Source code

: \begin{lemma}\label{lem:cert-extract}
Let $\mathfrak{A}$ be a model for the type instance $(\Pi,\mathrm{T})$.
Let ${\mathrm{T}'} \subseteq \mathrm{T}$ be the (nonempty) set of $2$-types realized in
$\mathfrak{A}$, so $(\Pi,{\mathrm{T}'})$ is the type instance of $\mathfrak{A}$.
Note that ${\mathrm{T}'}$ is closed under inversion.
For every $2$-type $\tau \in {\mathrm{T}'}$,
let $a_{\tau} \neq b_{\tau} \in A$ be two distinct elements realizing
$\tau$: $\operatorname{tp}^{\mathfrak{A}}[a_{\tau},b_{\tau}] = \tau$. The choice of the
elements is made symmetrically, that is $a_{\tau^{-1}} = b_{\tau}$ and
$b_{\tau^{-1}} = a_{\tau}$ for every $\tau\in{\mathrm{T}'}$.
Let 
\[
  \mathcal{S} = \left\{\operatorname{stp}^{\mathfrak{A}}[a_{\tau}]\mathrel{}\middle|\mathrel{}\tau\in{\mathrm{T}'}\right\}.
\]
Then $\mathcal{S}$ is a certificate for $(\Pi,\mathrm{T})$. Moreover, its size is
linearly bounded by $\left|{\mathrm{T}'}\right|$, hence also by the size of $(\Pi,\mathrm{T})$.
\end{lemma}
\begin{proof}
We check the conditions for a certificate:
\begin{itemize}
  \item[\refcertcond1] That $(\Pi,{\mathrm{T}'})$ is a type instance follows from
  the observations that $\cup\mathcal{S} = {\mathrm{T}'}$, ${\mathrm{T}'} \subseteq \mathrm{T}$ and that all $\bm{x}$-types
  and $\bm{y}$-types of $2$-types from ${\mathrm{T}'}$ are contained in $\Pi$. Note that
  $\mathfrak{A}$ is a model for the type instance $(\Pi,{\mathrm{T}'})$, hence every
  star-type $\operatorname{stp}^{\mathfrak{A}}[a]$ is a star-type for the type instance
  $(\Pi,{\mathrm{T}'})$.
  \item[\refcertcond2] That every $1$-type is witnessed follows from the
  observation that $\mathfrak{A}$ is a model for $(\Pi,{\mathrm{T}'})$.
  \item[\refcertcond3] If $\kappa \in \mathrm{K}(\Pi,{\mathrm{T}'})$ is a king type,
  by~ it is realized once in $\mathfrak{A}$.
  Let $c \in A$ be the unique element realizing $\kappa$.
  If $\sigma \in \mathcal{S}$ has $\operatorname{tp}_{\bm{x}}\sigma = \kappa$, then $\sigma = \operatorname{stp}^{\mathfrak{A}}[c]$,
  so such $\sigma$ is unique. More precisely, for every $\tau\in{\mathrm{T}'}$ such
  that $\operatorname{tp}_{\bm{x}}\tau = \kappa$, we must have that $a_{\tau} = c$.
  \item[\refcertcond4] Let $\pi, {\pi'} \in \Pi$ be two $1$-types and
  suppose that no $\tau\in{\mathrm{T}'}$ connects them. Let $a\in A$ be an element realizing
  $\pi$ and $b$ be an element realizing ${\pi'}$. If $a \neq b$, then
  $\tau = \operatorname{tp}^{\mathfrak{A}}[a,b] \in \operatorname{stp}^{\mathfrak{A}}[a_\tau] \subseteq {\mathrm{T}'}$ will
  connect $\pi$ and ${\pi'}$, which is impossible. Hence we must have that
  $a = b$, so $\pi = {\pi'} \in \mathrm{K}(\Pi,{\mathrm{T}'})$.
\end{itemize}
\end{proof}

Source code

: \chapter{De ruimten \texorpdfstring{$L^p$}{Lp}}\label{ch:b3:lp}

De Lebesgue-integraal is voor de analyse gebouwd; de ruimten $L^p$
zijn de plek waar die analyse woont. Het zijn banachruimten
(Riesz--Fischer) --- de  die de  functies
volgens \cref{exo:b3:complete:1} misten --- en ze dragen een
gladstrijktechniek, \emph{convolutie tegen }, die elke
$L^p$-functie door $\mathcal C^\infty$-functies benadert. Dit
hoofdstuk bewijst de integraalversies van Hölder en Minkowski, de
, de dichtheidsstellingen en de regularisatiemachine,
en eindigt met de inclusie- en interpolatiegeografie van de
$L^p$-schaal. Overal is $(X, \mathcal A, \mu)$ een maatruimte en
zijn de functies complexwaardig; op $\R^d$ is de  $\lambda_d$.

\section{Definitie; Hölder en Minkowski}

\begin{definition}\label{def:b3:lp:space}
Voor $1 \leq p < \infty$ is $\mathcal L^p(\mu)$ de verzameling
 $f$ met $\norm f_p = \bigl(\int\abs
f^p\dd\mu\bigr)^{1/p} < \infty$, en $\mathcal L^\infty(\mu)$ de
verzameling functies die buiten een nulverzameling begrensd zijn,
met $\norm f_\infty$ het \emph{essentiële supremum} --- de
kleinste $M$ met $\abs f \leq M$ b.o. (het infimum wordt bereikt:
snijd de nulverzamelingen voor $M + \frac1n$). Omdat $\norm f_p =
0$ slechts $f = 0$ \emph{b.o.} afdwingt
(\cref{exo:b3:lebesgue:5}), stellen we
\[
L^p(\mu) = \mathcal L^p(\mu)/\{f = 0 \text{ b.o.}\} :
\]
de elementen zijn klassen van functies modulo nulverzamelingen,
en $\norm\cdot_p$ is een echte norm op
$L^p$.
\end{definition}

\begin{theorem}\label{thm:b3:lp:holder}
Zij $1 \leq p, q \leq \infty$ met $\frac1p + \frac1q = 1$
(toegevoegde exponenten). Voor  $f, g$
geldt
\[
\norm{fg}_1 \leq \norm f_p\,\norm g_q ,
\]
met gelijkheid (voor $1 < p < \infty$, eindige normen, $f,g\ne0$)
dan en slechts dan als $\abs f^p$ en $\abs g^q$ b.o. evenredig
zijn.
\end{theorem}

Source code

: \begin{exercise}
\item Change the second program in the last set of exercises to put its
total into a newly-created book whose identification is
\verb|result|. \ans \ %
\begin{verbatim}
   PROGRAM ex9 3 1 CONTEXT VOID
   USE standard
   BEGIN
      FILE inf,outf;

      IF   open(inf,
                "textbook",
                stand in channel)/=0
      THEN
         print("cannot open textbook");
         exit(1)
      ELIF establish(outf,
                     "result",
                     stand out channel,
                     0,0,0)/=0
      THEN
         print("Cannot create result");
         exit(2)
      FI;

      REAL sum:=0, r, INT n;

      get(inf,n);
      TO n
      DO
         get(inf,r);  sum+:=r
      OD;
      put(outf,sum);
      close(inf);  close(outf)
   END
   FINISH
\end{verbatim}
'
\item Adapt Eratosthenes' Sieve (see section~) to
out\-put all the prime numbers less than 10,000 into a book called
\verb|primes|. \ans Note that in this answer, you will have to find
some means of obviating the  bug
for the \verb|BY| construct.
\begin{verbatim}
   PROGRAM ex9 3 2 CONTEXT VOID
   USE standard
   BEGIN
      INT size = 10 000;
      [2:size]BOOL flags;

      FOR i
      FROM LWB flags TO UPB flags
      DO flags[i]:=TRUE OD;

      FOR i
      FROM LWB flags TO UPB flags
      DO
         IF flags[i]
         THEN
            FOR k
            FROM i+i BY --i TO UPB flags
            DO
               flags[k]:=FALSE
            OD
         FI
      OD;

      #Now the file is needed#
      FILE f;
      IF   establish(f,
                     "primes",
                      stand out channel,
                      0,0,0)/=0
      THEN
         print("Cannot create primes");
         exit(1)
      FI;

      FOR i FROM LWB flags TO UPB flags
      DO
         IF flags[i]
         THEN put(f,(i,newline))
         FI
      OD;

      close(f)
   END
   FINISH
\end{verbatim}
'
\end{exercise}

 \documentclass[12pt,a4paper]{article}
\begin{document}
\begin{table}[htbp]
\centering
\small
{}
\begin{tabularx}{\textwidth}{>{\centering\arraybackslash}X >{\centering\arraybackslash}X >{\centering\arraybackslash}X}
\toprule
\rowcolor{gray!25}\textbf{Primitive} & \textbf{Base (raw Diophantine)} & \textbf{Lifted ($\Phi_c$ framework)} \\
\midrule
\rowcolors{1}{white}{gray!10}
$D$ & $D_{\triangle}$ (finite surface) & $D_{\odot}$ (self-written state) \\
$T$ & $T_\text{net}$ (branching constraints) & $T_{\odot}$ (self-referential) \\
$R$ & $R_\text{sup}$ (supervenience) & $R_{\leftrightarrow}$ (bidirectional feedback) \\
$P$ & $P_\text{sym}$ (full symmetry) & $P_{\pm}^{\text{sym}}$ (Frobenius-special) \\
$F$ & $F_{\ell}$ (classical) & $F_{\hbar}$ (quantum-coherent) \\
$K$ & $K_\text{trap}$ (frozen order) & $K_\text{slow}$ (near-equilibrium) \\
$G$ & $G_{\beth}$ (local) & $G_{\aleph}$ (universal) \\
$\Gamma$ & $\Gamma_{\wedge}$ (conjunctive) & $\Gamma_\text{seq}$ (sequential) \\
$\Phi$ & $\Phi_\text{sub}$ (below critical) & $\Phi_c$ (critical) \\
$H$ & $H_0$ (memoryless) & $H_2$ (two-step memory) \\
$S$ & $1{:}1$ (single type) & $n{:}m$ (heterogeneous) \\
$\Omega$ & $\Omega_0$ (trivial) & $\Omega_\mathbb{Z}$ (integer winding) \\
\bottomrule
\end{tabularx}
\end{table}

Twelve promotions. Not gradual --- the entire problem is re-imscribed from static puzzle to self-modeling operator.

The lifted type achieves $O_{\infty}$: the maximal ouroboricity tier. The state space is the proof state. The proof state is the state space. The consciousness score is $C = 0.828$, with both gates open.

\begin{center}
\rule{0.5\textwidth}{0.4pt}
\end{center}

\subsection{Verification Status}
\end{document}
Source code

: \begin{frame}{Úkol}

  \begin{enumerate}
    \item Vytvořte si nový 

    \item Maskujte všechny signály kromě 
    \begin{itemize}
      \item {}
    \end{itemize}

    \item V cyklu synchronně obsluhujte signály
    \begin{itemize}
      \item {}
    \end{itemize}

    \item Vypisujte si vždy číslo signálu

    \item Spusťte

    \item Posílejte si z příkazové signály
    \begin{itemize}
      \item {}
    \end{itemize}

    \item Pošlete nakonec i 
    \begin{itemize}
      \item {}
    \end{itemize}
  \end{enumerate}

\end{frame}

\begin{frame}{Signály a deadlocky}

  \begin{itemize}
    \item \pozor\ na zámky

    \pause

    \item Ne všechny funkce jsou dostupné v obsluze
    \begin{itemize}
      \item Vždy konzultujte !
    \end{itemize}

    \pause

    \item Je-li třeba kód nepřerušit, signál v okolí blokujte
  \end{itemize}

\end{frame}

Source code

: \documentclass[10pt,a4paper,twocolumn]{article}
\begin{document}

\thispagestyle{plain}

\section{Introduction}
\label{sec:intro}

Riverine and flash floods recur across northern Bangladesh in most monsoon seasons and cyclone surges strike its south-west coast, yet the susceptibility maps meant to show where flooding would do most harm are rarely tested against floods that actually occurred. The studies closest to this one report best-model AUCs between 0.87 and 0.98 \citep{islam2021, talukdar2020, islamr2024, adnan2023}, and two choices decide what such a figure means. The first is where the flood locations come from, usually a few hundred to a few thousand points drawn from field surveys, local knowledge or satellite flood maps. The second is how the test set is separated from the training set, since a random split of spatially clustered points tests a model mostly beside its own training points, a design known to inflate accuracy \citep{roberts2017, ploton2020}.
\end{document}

==================================================

_Exercise description:_
Counting only lines that contain the word "emph", give the number found in the data, and nothing else.

_Answer below:_
3